_Problem requirements_
Your task is to return all the entries below exactly, with every picture omitted.

_Available data_
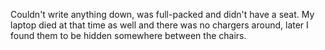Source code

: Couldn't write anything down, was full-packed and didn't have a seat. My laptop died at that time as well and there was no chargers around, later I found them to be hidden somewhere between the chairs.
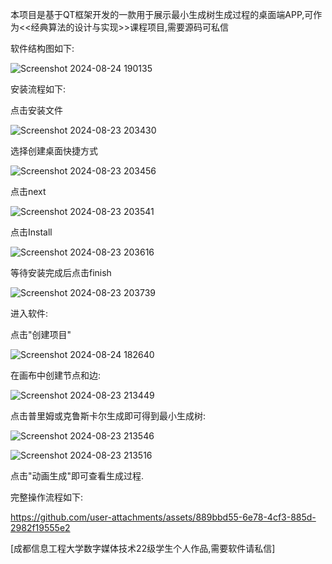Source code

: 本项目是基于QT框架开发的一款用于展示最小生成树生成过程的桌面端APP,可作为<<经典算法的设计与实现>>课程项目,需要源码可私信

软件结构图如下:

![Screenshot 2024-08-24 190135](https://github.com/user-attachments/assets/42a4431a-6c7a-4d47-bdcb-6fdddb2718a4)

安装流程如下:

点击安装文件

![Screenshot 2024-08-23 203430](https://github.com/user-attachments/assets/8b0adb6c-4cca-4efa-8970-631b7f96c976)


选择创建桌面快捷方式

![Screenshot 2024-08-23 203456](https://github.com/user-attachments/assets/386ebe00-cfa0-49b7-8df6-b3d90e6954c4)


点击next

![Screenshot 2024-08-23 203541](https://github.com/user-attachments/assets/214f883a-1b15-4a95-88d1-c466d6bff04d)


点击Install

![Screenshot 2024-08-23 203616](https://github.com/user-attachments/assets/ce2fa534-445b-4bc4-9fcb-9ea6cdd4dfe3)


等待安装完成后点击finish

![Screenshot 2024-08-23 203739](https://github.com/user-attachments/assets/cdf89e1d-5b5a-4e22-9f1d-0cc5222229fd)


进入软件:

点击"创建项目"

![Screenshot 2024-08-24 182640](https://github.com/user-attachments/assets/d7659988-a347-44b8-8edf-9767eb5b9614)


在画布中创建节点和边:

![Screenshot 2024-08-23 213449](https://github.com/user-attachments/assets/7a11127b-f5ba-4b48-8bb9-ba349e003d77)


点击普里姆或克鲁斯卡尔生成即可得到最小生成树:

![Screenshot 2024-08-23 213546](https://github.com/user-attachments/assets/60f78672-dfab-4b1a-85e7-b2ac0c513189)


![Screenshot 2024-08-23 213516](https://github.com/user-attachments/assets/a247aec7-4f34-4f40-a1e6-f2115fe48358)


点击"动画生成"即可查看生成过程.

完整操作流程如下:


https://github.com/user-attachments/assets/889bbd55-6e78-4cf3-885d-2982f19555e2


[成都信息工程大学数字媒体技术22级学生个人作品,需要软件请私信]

_Result for this task_
Source code

: Couldn't write anything down, was full-packed and didn't have a seat. My laptop died at that time as well and there was no chargers around, later I found them to be hidden somewhere between the chairs.
Source code

: 本项目是基于QT框架开发的一款用于展示最小生成树生成过程的桌面端APP,可作为<<经典算法的设计与实现>>课程项目,需要源码可私信

软件结构图如下:

![Screenshot 2024-08-24 190135](https://github.com/user-attachments/assets/42a4431a-6c7a-4d47-bdcb-6fdddb2718a4)

安装流程如下:

点击安装文件

![Screenshot 2024-08-23 203430](https://github.com/user-attachments/assets/8b0adb6c-4cca-4efa-8970-631b7f96c976)


选择创建桌面快捷方式

![Screenshot 2024-08-23 203456](https://github.com/user-attachments/assets/386ebe00-cfa0-49b7-8df6-b3d90e6954c4)


点击next

![Screenshot 2024-08-23 203541](https://github.com/user-attachments/assets/214f883a-1b15-4a95-88d1-c466d6bff04d)


点击Install

![Screenshot 2024-08-23 203616](https://github.com/user-attachments/assets/ce2fa534-445b-4bc4-9fcb-9ea6cdd4dfe3)


等待安装完成后点击finish

![Screenshot 2024-08-23 203739](https://github.com/user-attachments/assets/cdf89e1d-5b5a-4e22-9f1d-0cc5222229fd)


进入软件:

点击"创建项目"

![Screenshot 2024-08-24 182640](https://github.com/user-attachments/assets/d7659988-a347-44b8-8edf-9767eb5b9614)


在画布中创建节点和边:

![Screenshot 2024-08-23 213449](https://github.com/user-attachments/assets/7a11127b-f5ba-4b48-8bb9-ba349e003d77)


点击普里姆或克鲁斯卡尔生成即可得到最小生成树:

![Screenshot 2024-08-23 213546](https://github.com/user-attachments/assets/60f78672-dfab-4b1a-85e7-b2ac0c513189)


![Screenshot 2024-08-23 213516](https://github.com/user-attachments/assets/a247aec7-4f34-4f40-a1e6-f2115fe48358)


点击"动画生成"即可查看生成过程.

完整操作流程如下:


https://github.com/user-attachments/assets/889bbd55-6e78-4cf3-885d-2982f19555e2


[成都信息工程大学数字媒体技术22级学生个人作品,需要软件请私信]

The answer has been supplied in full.